The front end is going to need to be lenient about how it gets the article back for a replace operation, as different e-mail clients are going to vary on how they can handle such things. It should ideally support both attachments and straight forwarded messages, and possibly some quoting syntaxes. Whenever possible, moderators should be supplied with a small Perl script that does the work of mailing the commands back for them, but depending on what e-mail clients they're using, this won't always be possible.

The final implementation of this is going to look a lot like STUMP, I think, out of necessity. There are some significant differences, though, such as supporting article editing by moderators.

Web Interface

This is a lot harder to make work correctly. The major problem here is the security model. The web server runs CGI scripts as nobody, but we need to act as the moderator user (whoever owns the moderation spool) in order to lock, delete, edit, and move messages.

I consider it to be an absolute requirement that any web front end work across a wide variety of browsers. That means no requirement of frames, no Java, no JavaScript, and no plug-ins. It's possible to get around some of the below concerns by using those tools, but at a severe degredation of portability and an increase in the number of different languages things have to be written in.

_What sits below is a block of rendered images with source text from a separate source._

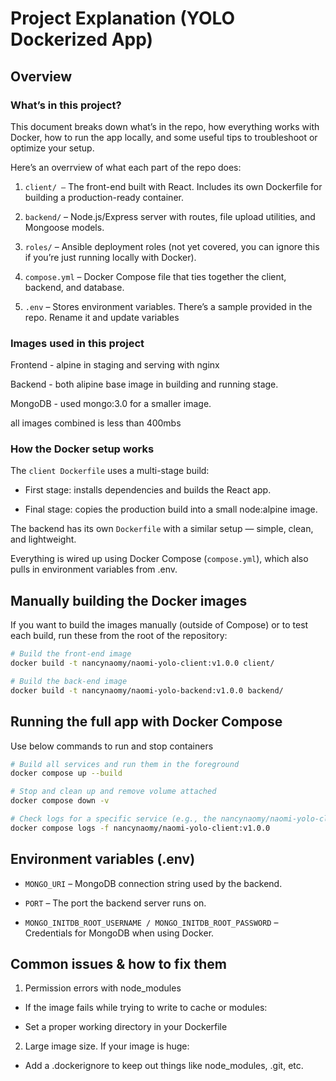 # Project Explanation (YOLO Dockerized App)
## Overview

### What’s in this project?
This document breaks down what’s in the repo, how everything works with Docker, how to run the app locally, and some useful tips to troubleshoot or optimize your setup.

Here’s an overrview of what each part of the repo does:

1. `client/ –` The front-end built with React. Includes its own Dockerfile for building a production-ready container.

2. `backend/` – Node.js/Express server with routes, file upload utilities, and Mongoose models.

3. `roles/` – Ansible deployment roles (not yet covered, you can ignore this if you’re just running locally with Docker).

4. `compose.yml` – Docker Compose file that ties together the client, backend, and database.

5. `.env` – Stores environment variables. There’s a sample provided in the repo. Rename it and update variables

### Images used in this project
Frontend - alpine in staging and serving with nginx

Backend - both alipine base image in building and running stage.

MongoDB - used mongo:3.0 for a smaller image.

all images combined is less than 400mbs

### How the Docker setup works

The `client Dockerfile` uses a multi-stage build:

 - First stage: installs dependencies and builds the React app.

 - Final stage: copies the production build into a small node:alpine image.

The backend has its own `Dockerfile` with a similar setup — simple, clean, and lightweight.

Everything is wired up using Docker Compose (`compose.yml`), which also pulls in environment variables from .env.

## Manually building the Docker images
If you want to build the images manually (outside of Compose) or to test each build, run these from the root of the repository:

```bash 
# Build the front-end image
docker build -t nancynaomy/naomi-yolo-client:v1.0.0 client/

# Build the back-end image
docker build -t nancynaomy/naomi-yolo-backend:v1.0.0 backend/
```

## Running the full app with Docker Compose
Use below commands to run and stop containers
```bash 
# Build all services and run them in the foreground
docker compose up --build

# Stop and clean up and remove volume attached
docker compose down -v

# Check logs for a specific service (e.g., the nancynaomy/naomi-yolo-client:v1.0.0)
docker compose logs -f nancynaomy/naomi-yolo-client:v1.0.0
```
## Environment variables (.env)
- `MONGO_URI` – MongoDB connection string used by the backend.

- `PORT` – The port the backend server runs on.

- `MONGO_INITDB_ROOT_USERNAME / MONGO_INITDB_ROOT_PASSWORD` – Credentials for MongoDB when using Docker.

## Common issues & how to fix them

1. Permission errors with node_modules

- If the image fails while trying to write to cache or modules:

- Set a proper working directory in your Dockerfile

2. Large image size.
If your image is huge:
- Add a .dockerignore to keep out things like node_modules, .git, etc.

This also won't be as portable in terms of setup, as most anyone with procmail and a reasonably cooperative ISP should be able to set up the e-mail interface, but the web interface requires CGI script support and quite probably either a long-running daemon or a setuid program.

There are three basic ways to allow the web server, running CGI scripts, to access and manipulate the moderation queue:

  • Have the web server run the CGI scripts as the moderator user. This in practice will require a setuid program to change users from nobody to the moderator user. I'm extremely reluctant to use setuid programs, as are many other system administrators, so it may be difficult in practice to take this course of action. This would probably be ideal if the process of dropping priviledges were totally secure, but it's difficult to ensure that.

  • Have the moderation queue be owned by the web server user. I think this is a bad idea, as then any security compromise anywhere in the web system results in a compromise of moderation queue. It's probably safe in practice, under most cases, but like setuid programs I'd rather avoid doing things like this.

  • There can be some sort of interface between programs that run as the moderator user and programs that run unauthenticated. Two ways in which this can be done is to create a file of commands which is read periodically or to have a local Unix domain socket that accepts commands from unauthenticated users. (The Unix domain socket idea can be expanded to accepting network connections if desired.) The disadvantage of this approach is that it requires a long-running daemon which is difficult to write correctly (as it would probably have to fork) and which may have to be written in C until Perl has reliable signal handling.

All of these solutions have their advantages and disadvantages; it would probably be a good idea to support all three. I'd be very interested in other alternatives as well, particularly designs that avoid the drawbacks of these.

One possibility that has come to mind is that the web interface could send e-mail, which would allow the web interface to leverage off of the existing e-mail interface. The difficulty there is lack of immediate response; the mail message is sent, and then the CGI script has no real way of knowing whether and when it has been acted upon.